Consider this carefully. The external 3D consequences of your prior life are both determinative and merely indicative. That is, one way of looking at it would say, your life was determined by what you did with it, including all achievement and failure, all missed opportunities and errors, all wrong turnings (assuming you can tell a wrong from an undesired turning), all of it, that seems good or bad from your viewpoint. But from another point of view, all of that mattered only in that it produced you as you are now; it produced you as possibility, as potential new improved you.

I think it depends on whether we look at – oh, it’s first-tier versus second-tier again, isn’t it.

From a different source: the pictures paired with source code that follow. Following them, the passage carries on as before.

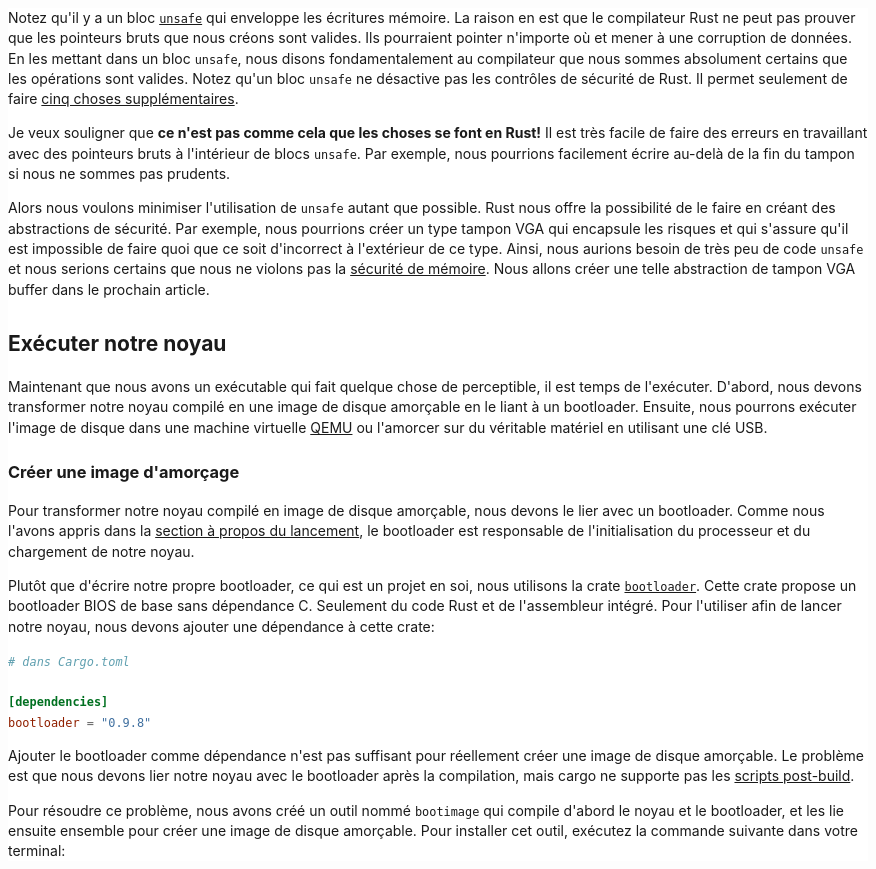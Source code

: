 [iterate]: https://doc.rust-lang.org/stable/book/ch13-02-iterators.html
[static]: https://doc.rust-lang.org/book/ch10-03-lifetime-syntax.html#the-static-lifetime
[`enumerate`]: https://doc.rust-lang.org/core/iter/trait.Iterator.html#method.enumerate
[byte string]: https://doc.rust-lang.org/reference/tokens.html#byte-string-literals
[raw pointer]: https://doc.rust-lang.org/stable/book/ch19-01-unsafe-rust.html#dereferencing-a-raw-pointer
[`offset`]: https://doc.rust-lang.org/std/primitive.pointer.html#method.offset

Notez qu'il y a un bloc [`unsafe`] qui enveloppe les écritures mémoire. La raison en est que le compilateur Rust ne peut pas prouver que les pointeurs bruts que nous créons sont valides. Ils pourraient pointer n'importe où et mener à une corruption de données. En les mettant dans un bloc `unsafe`, nous disons fondamentalement au compilateur que nous sommes absolument certains que les opérations sont valides. Notez qu'un bloc `unsafe` ne désactive pas les contrôles de sécurité de Rust. Il permet seulement de faire [cinq choses supplémentaires][five additional things].

[`unsafe`]: https://doc.rust-lang.org/stable/book/ch19-01-unsafe-rust.html
[five additional things]: https://doc.rust-lang.org/stable/book/ch19-01-unsafe-rust.html#unsafe-superpowers

Je veux souligner que **ce n'est pas comme cela que les choses se font en Rust!** Il est très facile de faire des erreurs en travaillant avec des pointeurs bruts à l'intérieur de blocs `unsafe`. Par exemple, nous pourrions facilement écrire au-delà de la fin du tampon si nous ne sommes pas prudents.

Alors nous voulons minimiser l'utilisation de `unsafe` autant que possible. Rust nous offre la possibilité de le faire en créant des abstractions de sécurité. Par exemple, nous pourrions créer un type tampon VGA qui encapsule les risques et qui s'assure qu'il est impossible de faire quoi que ce soit d'incorrect à l'extérieur de ce type. Ainsi, nous aurions besoin de très peu de code `unsafe` et nous serions certains que nous ne violons pas la [sécurité de mémoire][memory safety]. Nous allons créer une telle abstraction de tampon VGA buffer dans le prochain article.

[memory safety]: https://en.wikipedia.org/wiki/Memory_safety

## Exécuter notre noyau

Maintenant que nous avons un exécutable qui fait quelque chose de perceptible, il est temps de l'exécuter. D'abord, nous devons transformer notre noyau compilé en une image de disque amorçable en le liant à un bootloader. Ensuite, nous pourrons exécuter l'image de disque dans une machine virtuelle [QEMU] ou l'amorcer sur du véritable matériel en utilisant une clé USB.

### Créer une image d'amorçage

Pour transformer notre noyau compilé en image de disque amorçable, nous devons le lier avec un bootloader. Comme nous l'avons appris dans la [section à propos du lancement][section about booting], le bootloader est responsable de l'initialisation du processeur et du chargement de notre noyau.

[section about booting]: #le-processus-d-amorcage

Plutôt que d'écrire notre propre bootloader, ce qui est un projet en soi, nous utilisons la crate [`bootloader`]. Cette crate propose un bootloader BIOS de base sans dépendance C. Seulement du code Rust et de l'assembleur intégré. Pour l'utiliser afin de lancer notre noyau, nous devons ajouter une dépendance à cette crate:

[`bootloader`]: https://crates.io/crates/bootloader

```toml
# dans Cargo.toml

[dependencies]
bootloader = "0.9.8"
```

Ajouter le bootloader comme dépendance n'est pas suffisant pour réellement créer une image de disque amorçable. Le problème est que nous devons lier notre noyau avec le bootloader après la compilation, mais cargo ne supporte pas les [scripts post-build][post-build scripts].

[post-build scripts]: https://github.com/rust-lang/cargo/issues/545

Pour résoudre ce problème, nous avons créé un outil nommé `bootimage` qui compile d'abord le noyau et le bootloader, et les lie ensuite ensemble pour créer une image de disque amorçable. Pour installer cet outil, exécutez la commande suivante dans votre terminal:


[freestanding Rust binary]: @/edition-2/posts/01-freestanding-rust-binary/index.fr.md
[GitHub]: https://github.com/phil-opp/blog_os
[au bas de la page]: #comments
[post branch]: https://github.com/phil-opp/blog_os/tree/post-02
[ROM]: https://fr.wikipedia.org/wiki/M%C3%A9moire_morte
[power-on self-test]: https://fr.wikipedia.org/wiki/Power-on_self-test_(informatique)
[BIOS]: https://fr.wikipedia.org/wiki/BIOS_(informatique)
[UEFI]: https://fr.wikipedia.org/wiki/UEFI
[real mode]: https://fr.wikipedia.org/wiki/Mode_r%C3%A9el
[protected mode]: https://fr.wikipedia.org/wiki/Mode_prot%C3%A9g%C3%A9
[long mode]: https://en.wikipedia.org/wiki/Long_mode
[memory segmentation]: https://fr.wikipedia.org/wiki/Segmentation_(informatique)
[bootimage]: https://github.com/rust-osdev/bootimage
[Free Software Foundation]: https://fr.wikipedia.org/wiki/Free_Software_Foundation
[Multiboot]: https://wiki.osdev.org/Multiboot
[GNU GRUB]: https://fr.wikipedia.org/wiki/GNU_GRUB
[Multiboot header]: https://www.gnu.org/software/grub/manual/multiboot/multiboot.html#OS-image-format
[adjusted default page size]: https://wiki.osdev.org/Multiboot#Multiboot_2
[boot information]: https://www.gnu.org/software/grub/manual/multiboot/multiboot.html#Boot-information-format
[first edition]: @/edition-1/_index.md
[rustup]: https://www.rustup.rs/
[`asm!` macro]: https://doc.rust-lang.org/stable/reference/inline-assembly.html
[target triple]: https://clang.llvm.org/docs/CrossCompilation.html#target-triple
[ABI]: https://stackoverflow.com/a/2456882
[platform-support]: https://forge.rust-lang.org/release/platform-support.html
[custom-targets]: https://doc.rust-lang.org/nightly/rustc/targets/custom.html
[`data-layout`]: https://llvm.org/docs/LangRef.html#data-layout
[linker]: https://en.wikipedia.org/wiki/Linker_(computing)
[LLD]: https://lld.llvm.org/
[stack unwinding]: https://www.bogotobogo.com/cplusplus/stackunwinding.php
[disabling the red zone]: @/edition-2/posts/02-minimal-rust-kernel/disable-red-zone/index.md
[Single Instruction Multiple Data (SIMD)]: https://fr.wikipedia.org/wiki/Single_instruction_multiple_data
[previous post]: @/edition-2/posts/01-freestanding-rust-binary/index.fr.md
[`core` library]: https://doc.rust-lang.org/nightly/core/index.html
[`build-std` feature]: https://doc.rust-lang.org/nightly/cargo/reference/unstable.html#build-std
[nightly Rust compilers]: #installer-une-version-nocturne-de-rust
[`IntoIterator::into_iter`]: https://doc.rust-lang.org/stable/core/iter/trait.IntoIterator.html#tymethod.into_iter
[`build-std-features`]: https://doc.rust-lang.org/nightly/cargo/reference/unstable.html#build-std-features
[`mem` feature]: https://github.com/rust-lang/compiler-builtins/blob/eff506cd49b637f1ab5931625a33cef7e91fbbf6/Cargo.toml#L54-L55
[`memcpy` etc. implementations]: https://github.com/rust-lang/compiler-builtins/blob/eff506cd49b637f1ab5931625a33cef7e91fbbf6/src/mem.rs#L12-L69
[cargo configuration]: https://doc.rust-lang.org/cargo/reference/config.html
[VGA text buffer]: https://en.wikipedia.org/wiki/VGA-compatible_text_mode
[ELF]: https://en.wikipedia.org/wiki/Executable_and_Linkable_Format
[rust-osdev/bootloader]: https://github.com/rust-osdev/bootloader
[QEMU]: https://www.qemu.org/
[Readme of `bootimage`]: https://github.com/rust-osdev/bootimage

Let’s say that is a way to organize it, only it would be second-tier and third. Your life, looked at as the concrete situation as it emerged from a series of events that played out in 3D, will appear primarily as something fixed, thus primarily as something limited. If you were in Santa Fe, you couldn’t at the same time be in Singapore. If you did this, you couldn’t at the same time do that. The 3D is, after all, if it is anything, an experience of limitation. That’s how it is designed to function. So, first-tier experience is the 3D moment itself, second-tier is the effect on you of that moment, which is not the same thing. And then there is the question of what you do with what you have become, which is another remove from the simple actual experience.

So one level is, “This is what my life has been; this is what it made me,” (or, with greater insight, “This is what I decided, moment to moment, to be). The other level is, “This is where I am now, so that I may judge it and decide what I wish to retain, what I wish to change, what I wish to build upon but convert.”

I take it you aren’t meaning, going back and rewriting the life.

No, in this case we’re meaning, using it as springboard, as a firm place to push off from.

Now, all of this is true, but consider how much more complicated it is in practice when you begin to factor in the existence of what we might call the cosmic weather. No two moments of time are identical in properties, so some are more propitious for this, some for that. If it rains, that isn’t the end of the world, it’s merely a good time to wear a raincoat. But you won’t be going on picnics in the rain, usually, so it isn’t as if the weather doesn’t affect what to you seem rational decisions.

That’s a little sloppy. May I?

Proceed.

I am hearing the old “predestination v. free will” argument again, and thinking this may be a key to reconciling the two extremes. It is because we don’t remember to factor in the vast impersonal forces as an independent factor that we get caught in a logical trap. But the free will aspect is what we are, in that we can choose at any time. The predestination aspect is that we exist among greater impersonal forces that affect us.

We wouldn’t say that is a great advance in clarity.

No, I agree. I thought it would be clearer than I was able to make it.

You are trying to skip forward, we would say. Let’s plod a little longer.

Okay.

Some moments are going to produce some temptations – some kinds of temptations, we should say – and others, others. This is what you could consider as objective fact of any given moment. There is only one April 14, 1989, and although everyone may experience the day differently, the external basis of that experience will be the same and the internal will differ by person.

So we’re back to seeing life as internal and external, not the external as only the visible manifestation of the internal?

We are moving up a level, let’s say. Refocusing the microscope, so that what was previously differentiated now blurs together somewhat, so that we may better differentiate a different level of being. What was necessary in order to bring you to the point is not necessary now that you are here. So, as usual, it is a matter of reinterpretation. Now that you know in your selves (as opposed to merely having been told) that your internal unconscious tendencies manifest externally, we can take all that for granted and – treating as a unit what until now we considered internal and external – contrast all of that, seen together, with the weather they live in.

Yes, I understand that.

And that’s enough for the moment.

Less than an hour, but more than eight pages. Went quickly. Okay, thanks.